Tony Romo's quick return to play no surprise for medical professionals

2014-11-13 09:40:32 by Dr. Joe Congeni - Director of Sports Medicine, as posted on the inside.akronchildrens.org blog.

Zennie Abraham / Flickr Zennie Abraham / Flickr

After Tony Romo’s recent back injury, many fans were shocked by his return after only 2 weeks — not to mention his 3 touchdown passes in a 31-17 win over the Jacksonville Jaguars in his first game back.

Romo suffered from 2 cracked vertebrae, or what’s called transverse processes. And unlike other vertebrae injuries, this particular one is not a big deal. He cracked the bony prominences on either side of the vertebrae, which don’t play a major role, so it’s okay to play.

Today, I had the chance to speak with WAKR morning show host Ray Horner about this injury. Though it's a painful one — and I’m sure Romo was taking pain meds during the game — playing through this injury won't cause any long-term complications.

Below is an audio file and transcript of our discussion. Originally aired on 1590 WAKR-AM on Nov. 12, 2014.



HORNER: In studio, it’s our good friend, Dr. Joe Congeni, Sports Medicine Center at Akron Children’s Hospital. We really get into the sports health.

And, Joe, I gotta tell you, Tony Romo (quarterback for the Dallas Cowboys), down and out, 2 cracked vertebrae, gets up, throws 3 touchdown passes. I’m gonna let you expand on this.

I’m thinking how in the world … ? This guy can barely stand up. He’s out there playing football. Talk about the cracked vertebrae. How serious is this injury? I also heard a football analyst over the weekend say, “Oh I had that. It takes you about a week or so to recover and you’re okay.”

DR. CONGENI: Ah boy. I don’t know about a week or so. That’s a painful injury.

HORNER: I would think.

Dr. Joe Congeni Dr. Joe Congeni

DR. CONGENI: And, again, we’re looking at these NFL players and boiling it down. I don’t think we’d wanna push with a high school player, even a college player, and we do see this occasionally. It takes a couple of weeks. It’s very painful.

I guarantee you he played with something to control the pain. I would say there’s a very good chance of that.

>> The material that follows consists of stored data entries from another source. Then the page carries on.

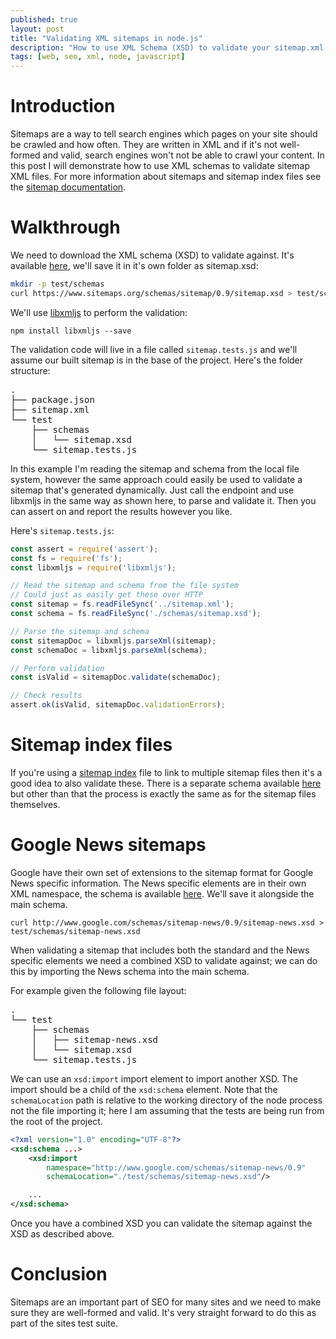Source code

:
 ```yaml
---
published: true
layout: post
title: "Validating XML sitemaps in node.js"
description: "How to use XML Schema (XSD) to validate your sitemap.xml in node.js"
tags: [web, seo, xml, node, javascript]
---
```


# Introduction
Sitemaps are a way to tell search engines which pages on your site should be crawled and how often. They are written in XML and if it's not well-formed and valid, search engines won't not be able to crawl your content. In this post I will demonstrate how to use XML schemas to validate sitemap XML files. For more information about sitemaps and sitemap index files see the [sitemap documentation](https://www.sitemaps.org/protocol.html).

# Walkthrough
We need to download the XML schema (XSD) to validate against. It's available [here](https://www.sitemaps.org/schemas/sitemap/0.9/sitemap.xsd), we'll save it in it's own folder as sitemap.xsd:

``` bash
mkdir -p test/schemas
curl https://www.sitemaps.org/schemas/sitemap/0.9/sitemap.xsd > test/schemas/sitemap.xsd
```

We'll use [libxmljs](https://github.com/libxmljs/libxmljs) to perform the validation:

`npm install libxmljs --save`

The validation code will live in a file called `sitemap.tests.js` and we'll assume our built sitemap is in the base of the project. Here's the folder structure:

<pre>
.
├── package.json
├── sitemap.xml
└── test
    ├── schemas
    │   └── sitemap.xsd
    └── sitemap.tests.js
</pre>

In this example I'm reading the sitemap and schema from the local file system, however the same approach could easily be used to validate a sitemap that's generated dynamically. Just call the endpoint and use libxmljs in the same way as shown here, to parse and validate it. Then you can assert on and report the results however you like.

Here's `sitemap.tests.js`:

``` javascript
const assert = require('assert');
const fs = require('fs');
const libxmljs = require('libxmljs');

// Read the sitemap and schema from the file system
// Could just as easily get these over HTTP
const sitemap = fs.readFileSync('../sitemap.xml');
const schema = fs.readFileSync('./schemas/sitemap.xsd');

// Parse the sitemap and schema
const sitemapDoc = libxmljs.parseXml(sitemap);
const schemaDoc = libxmljs.parseXml(schema);

// Perform validation
const isValid = sitemapDoc.validate(schemaDoc);

// Check results
assert.ok(isValid, sitemapDoc.validationErrors);
```

# Sitemap index files
If you're using a [sitemap index](https://www.sitemaps.org/protocol.html#index) file to link to multiple sitemap files then it's a good idea to also validate these. There is a separate schema available [here](hhttps://www.sitemaps.org/schemas/sitemap/0.9/siteindex.xsd) but other than that the process is exactly the same as for the sitemap files themselves.

# Google News sitemaps
Google have their own set of extensions to the sitemap format for Google News specific information. The News specific elements are in their own XML namespace, the schema is available [here](http://www.google.com/schemas/sitemap-news/0.9/sitemap-news.xsd). We'll save it alongside the main schema.

`curl http://www.google.com/schemas/sitemap-news/0.9/sitemap-news.xsd > test/schemas/sitemap-news.xsd`

When validating a sitemap that includes both the standard and the News specific elements we need a combined XSD to validate against; we can do this by importing the News schema into the main schema.

For example given the following file layout:
<pre>
.
└── test
    ├── schemas
    │   ├── sitemap-news.xsd
    │   └── sitemap.xsd
    └── sitemap.tests.js
</pre>

We can use an `xsd:import` import element to import another XSD. The import should be a child of the `xsd:schema` element. Note that the `schemaLocation` path is relative to the working directory of the node process not the file importing it; here I am assuming that the tests are being run from the root of the project.

``` xml
<?xml version="1.0" encoding="UTF-8"?>
<xsd:schema ...>
    <xsd:import
        namespace="http://www.google.com/schemas/sitemap-news/0.9"
        schemaLocation="./test/schemas/sitemap-news.xsd"/>

    ...
</xsd:schema>
```

Once you have a combined XSD you can validate the sitemap against the XSD as described above.

# Conclusion
Sitemaps are an important part of SEO for many sites and we need to make sure they are well-formed and valid. It's very straight forward to do this as part of the sites test suite.
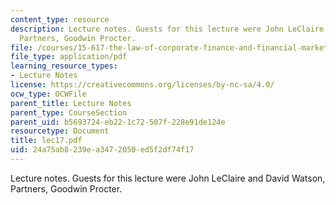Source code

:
 ```yaml
---
content_type: resource
description: Lecture notes. Guests for this lecture were John LeClaire and David Watson,
  Partners, Goodwin Procter.
file: /courses/15-617-the-law-of-corporate-finance-and-financial-markets-spring-2004/24a75ab8239ea3472050ed5f2df74f17_lec17.pdf
file_type: application/pdf
learning_resource_types:
- Lecture Notes
license: https://creativecommons.org/licenses/by-nc-sa/4.0/
ocw_type: OCWFile
parent_title: Lecture Notes
parent_type: CourseSection
parent_uid: b5693724-eb22-1c72-507f-228e91de124e
resourcetype: Document
title: lec17.pdf
uid: 24a75ab8-239e-a347-2050-ed5f2df74f17
---
```

Lecture notes. Guests for this lecture were John LeClaire and David Watson, Partners, Goodwin Procter.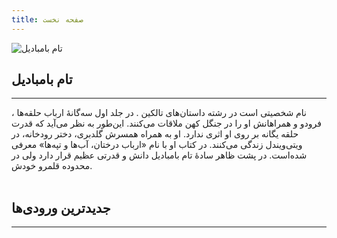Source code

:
 ```yaml
---
title: صفحه نخست
---
```


![تام بامبادیل](/content/tom-bombadil-and-goldberry.png)

## تام بامبادیل

<hr/>
نام شخصیتی است در رشته داستان‌های تالکین . در جلد اول سه‌گانهٔ ارباب
حلقه‌ها ، فرودو و همراهانش او را در جنگل کهن ملاقات می‌کنند. این‌طور به
نظر می‌آید که قدرت حلقه یگانه بر روی او اثری ندارد. او به همراه همسرش
گلدبری، دختر رودخانه، در ویتی‌ویندل زندگی می‌کنند. در کتاب او با نام
«ارباب درختان، آب‌ها و تپه‌ها» معرفی شده‌است. در پشت ظاهر سادهٔ تام
بامبادیل دانش و قدرتی عظیم قرار دارد ولی در محدوده قلمرو خودش.

<br />
<br />

## جدیدترین ورودی‌ها

<hr/>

But, the point is there are these projections that come off the vertebrae on the sides that … are not near the spinal cord. They’re just for stability, and also some of the back muscles attach to these things. On that injury, I think it was a Monday night Washington game where a guy rolled over the top of him.

HORNER: Yeah.

DR. CONGENI: These little transverse processes, they’re called, these small bony prominences on either side of the vertebrae, they don’t have a real important role, so as soon as you can play with them, it’s okay to play.

It’s not a stabilizing thing, so it really surprises people. Some fractures, you’d say, “Hey, you’re done for the year.” It might be career threatening and all this. And, here’s an injury where you’re back playing in 2 weeks. Now, that was a little bit fast, but this transverse process really is not a very big deal.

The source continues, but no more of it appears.